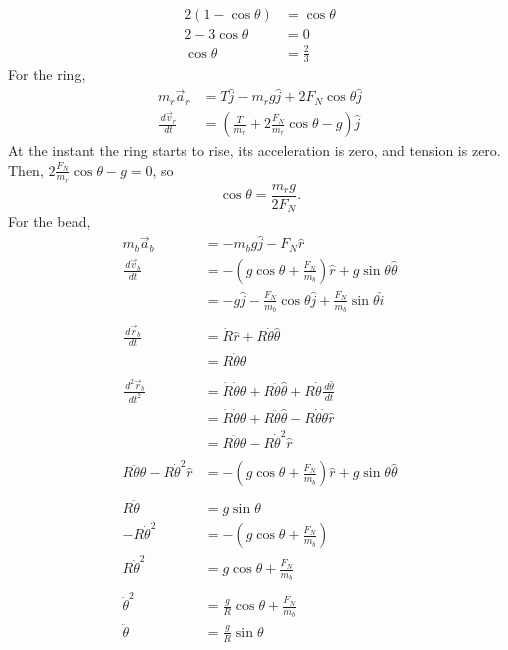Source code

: \documentclass{esg8012pset}
\renewcommand{\d}{\,d}
\begin{document}
\begin{solution}
\begin{enumerate}[a)]
\begin{align*}
     2 (1 - \cos\theta) & = \cos\theta \\
     2 - 3\cos\theta & = 0 \\
     \cos\theta & = \frac{2}{3}
   \end{align*}
   For the ring,
   \begin{align*}
     m_r \vec a_r & = T\hat j - m_r g \hat j + 2 F_N\cos\theta \hat j \\
     \frac{\d \vec v_r}{\d t} & = \left(\frac{T}{m_r} + 2 \frac{F_N}{m_r}\cos\theta - g\right)\hat j
   \end{align*}
   At the instant the ring starts to rise, its acceleration is zero, and tension is zero.  Then, $2 \frac{F_N}{m_r}\cos\theta - g = 0$, so $$\cos\theta = \frac{m_r g}{2F_N}.$$
   For the bead,
   \begin{align*}
    m_b \vec a_b & = -m_b g\hat j -F_N\hat r \\
    \frac{\d \vec v_b}{\d t} & = -\left(g\cos\theta + \frac{F_N}{m_b}\right)\hat r + g\sin\theta\hat\theta  \\
    & = -g\hat j - \frac{F_N}{m_b}\cos\theta\hat j + \frac{F_N}{m_b}\sin\theta\hat i \\
    \\
    \frac{\d \vec r_b}{\d t} & = \dot R\hat r + R\dot\theta\hat\theta \\
     & = R\dot\theta\hat\theta \\
    \\
    \frac{\d^2 \vec r_b}{\d t^2} & = \dot R\dot\theta\hat \theta + R\ddot\theta\hat\theta + R\dot\theta \frac{\d\hat\theta}{\d t} \\
     & = \dot R\dot\theta\hat \theta + R\ddot\theta\hat\theta - R\dot\theta\dot\theta\hat r \\
     & = R\ddot\theta\hat\theta - R\dot\theta^2\hat r \\
    \\
    R\ddot\theta\hat\theta - R\dot\theta^2\hat r & = -\left(g\cos\theta + \frac{F_N}{m_b}\right)\hat r + g\sin\theta\hat\theta \\
    \\
    R\ddot\theta & = g\sin\theta \\
    -R\dot\theta^2 & = -\left(g\cos\theta + \frac{F_N}{m_b}\right) \\
    R\dot\theta^2 & = g\cos\theta + \frac{F_N}{m_b} \\
    \\
    \dot\theta^2 & = \frac{g}{R}\cos\theta + \frac{F_N}{m_b} \\
    \ddot\theta & = \frac{g}{R}\sin\theta
   \end{align*}


\end{enumerate}
\end{solution}
\end{document}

--

- ABOUT THIS TASK -
This exercise asks for the data above to be given again exactly, without pictures.

- EXERCISE RESPONSE -
Source code

: \documentclass{esg8012pset}
\renewcommand{\d}{\,d}
\begin{document}
\begin{solution}
\begin{enumerate}[a)]
\begin{align*}
     2 (1 - \cos\theta) & = \cos\theta \\
     2 - 3\cos\theta & = 0 \\
     \cos\theta & = \frac{2}{3}
   \end{align*}
   For the ring,
   \begin{align*}
     m_r \vec a_r & = T\hat j - m_r g \hat j + 2 F_N\cos\theta \hat j \\
     \frac{\d \vec v_r}{\d t} & = \left(\frac{T}{m_r} + 2 \frac{F_N}{m_r}\cos\theta - g\right)\hat j
   \end{align*}
   At the instant the ring starts to rise, its acceleration is zero, and tension is zero.  Then, $2 \frac{F_N}{m_r}\cos\theta - g = 0$, so $$\cos\theta = \frac{m_r g}{2F_N}.$$
   For the bead,
   \begin{align*}
    m_b \vec a_b & = -m_b g\hat j -F_N\hat r \\
    \frac{\d \vec v_b}{\d t} & = -\left(g\cos\theta + \frac{F_N}{m_b}\right)\hat r + g\sin\theta\hat\theta  \\
    & = -g\hat j - \frac{F_N}{m_b}\cos\theta\hat j + \frac{F_N}{m_b}\sin\theta\hat i \\
    \\
    \frac{\d \vec r_b}{\d t} & = \dot R\hat r + R\dot\theta\hat\theta \\
     & = R\dot\theta\hat\theta \\
    \\
    \frac{\d^2 \vec r_b}{\d t^2} & = \dot R\dot\theta\hat \theta + R\ddot\theta\hat\theta + R\dot\theta \frac{\d\hat\theta}{\d t} \\
     & = \dot R\dot\theta\hat \theta + R\ddot\theta\hat\theta - R\dot\theta\dot\theta\hat r \\
     & = R\ddot\theta\hat\theta - R\dot\theta^2\hat r \\
    \\
    R\ddot\theta\hat\theta - R\dot\theta^2\hat r & = -\left(g\cos\theta + \frac{F_N}{m_b}\right)\hat r + g\sin\theta\hat\theta \\
    \\
    R\ddot\theta & = g\sin\theta \\
    -R\dot\theta^2 & = -\left(g\cos\theta + \frac{F_N}{m_b}\right) \\
    R\dot\theta^2 & = g\cos\theta + \frac{F_N}{m_b} \\
    \\
    \dot\theta^2 & = \frac{g}{R}\cos\theta + \frac{F_N}{m_b} \\
    \ddot\theta & = \frac{g}{R}\sin\theta
   \end{align*}


\end{enumerate}
\end{solution}
\end{document}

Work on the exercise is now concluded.